Que lord Howick eût réellement cet espoir, ou que ce fût de sa part une simple précaution oratoire, toujours est-il que ni l’une ni l’autre des grandes fractions auxquelles il faisait appel, ne se tint pour satisfaite. Le ministère, ainsi qu’on devait s’y attendre, combattit un amendement qui bouleversait son système, et M. O’Connell, déjà mécontent de la concession inutilement offerte aux tories, se prononça avec énergie contre cet amendement. Quant aux tories, ils agirent fort habilement. Sans se lier aux détails de la proposition de lord Howick, ils en acceptèrent le principe, et, par cette manœuvre, votèrent avec lui contre le ministère, tout en se réservant la faculté si cela devenait nécessaire, de voter le lendemain avec le ministère contre lui. L’amendement, ainsi soutenu par sir Robert Peel et par lord Stanley, passa à la majorité considérable de 291 voix contre 270.

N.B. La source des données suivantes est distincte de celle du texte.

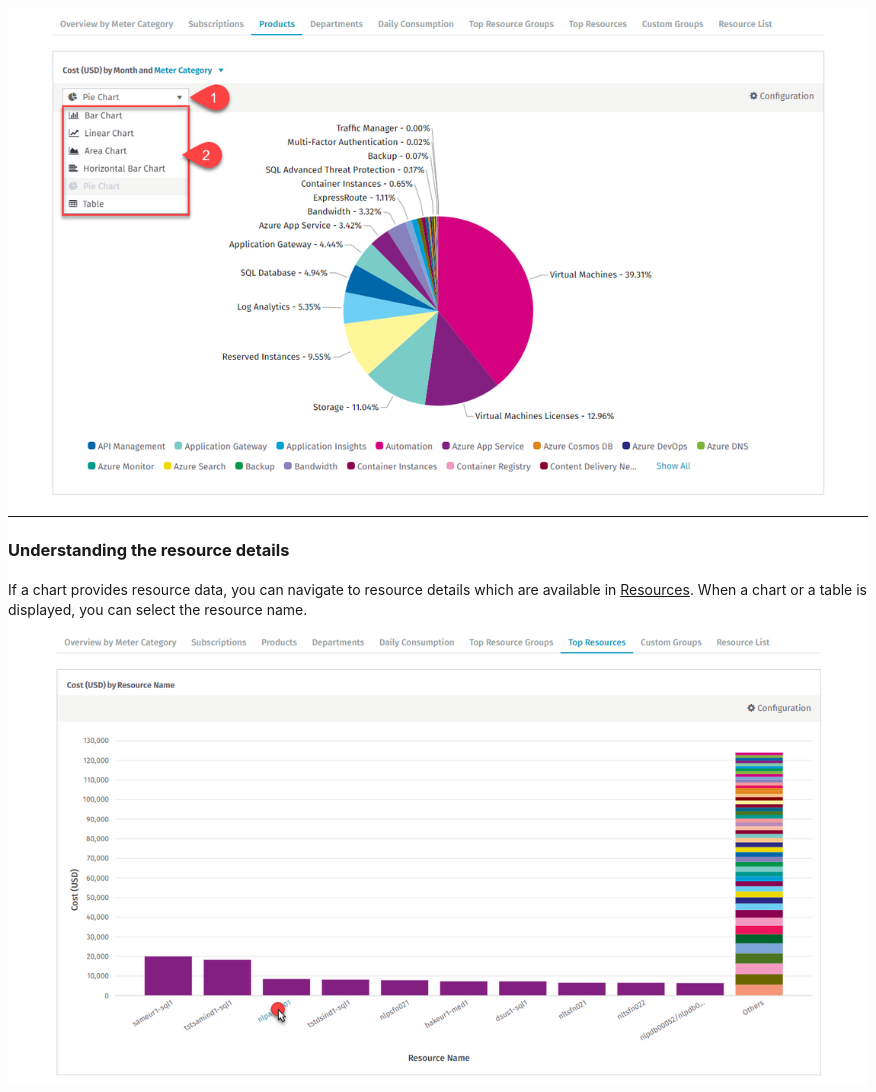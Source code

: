 <figure><img src="../../../.gitbook/assets/image (51) (1) (1).png" alt=""><figcaption></figcaption></figure>

***

### Understanding the resource details

If a chart provides resource data, you can navigate to resource details which are available in [Resources](https://help.pyracloud.com/knowledge-base/managing-tags-and-resources/). When a chart or a table is displayed, you can select the resource name.

<figure><img src="../../../.gitbook/assets/image (52) (1) (1).png" alt=""><figcaption></figcaption></figure>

Après cet échec irréparable, il ne restait plus au ministère qu’à abandonner le bill. Le ministère pourtant ne prit point ce parti, et le lendemain commença une scène parlementaire dont, pour l’honneur de lord John Russell et de ses collègues, il est à désirer que le souvenir s’efface promptement. Pour quiconque avait écouté la discussion de la veille, il était clair qu’en adoptant l’amendement Howick, la chambre venait de repousser le principe du bill de lord Morpeth, et la vivacité avec laquelle lord John Russell lui-même avait combattu cet amendement prouve qu’il ne s’y était pas mépris. Le lendemain pourtant il vint déclarer qu’après y avoir réfléchi, le gouvernement était d’avis que l’amendement de lord Howick n’avait rien d’inconciliable avec la clause primitive. L’amendement Howick, en effet, assurait le droit électoral à quiconque possédait un intérêt annuel de 5 liv. st. en sus du fermage et des charges ; mais il n’empêchait pas qu’à cette classe d’électeurs on n’en ajoutât une autre, composée de tous les occupans depuis quatorze ans d’une terre évaluée à un revenu imposable de 8 liv. st. Le ministère adoptait donc la clause de lord Howick, et persistait dans la sienne. Ainsi entendu, le vote de la veille élargissait la franchise électorale au lieu de la restreindre, augmentait le nombre des électeurs au lieu de le diminuer.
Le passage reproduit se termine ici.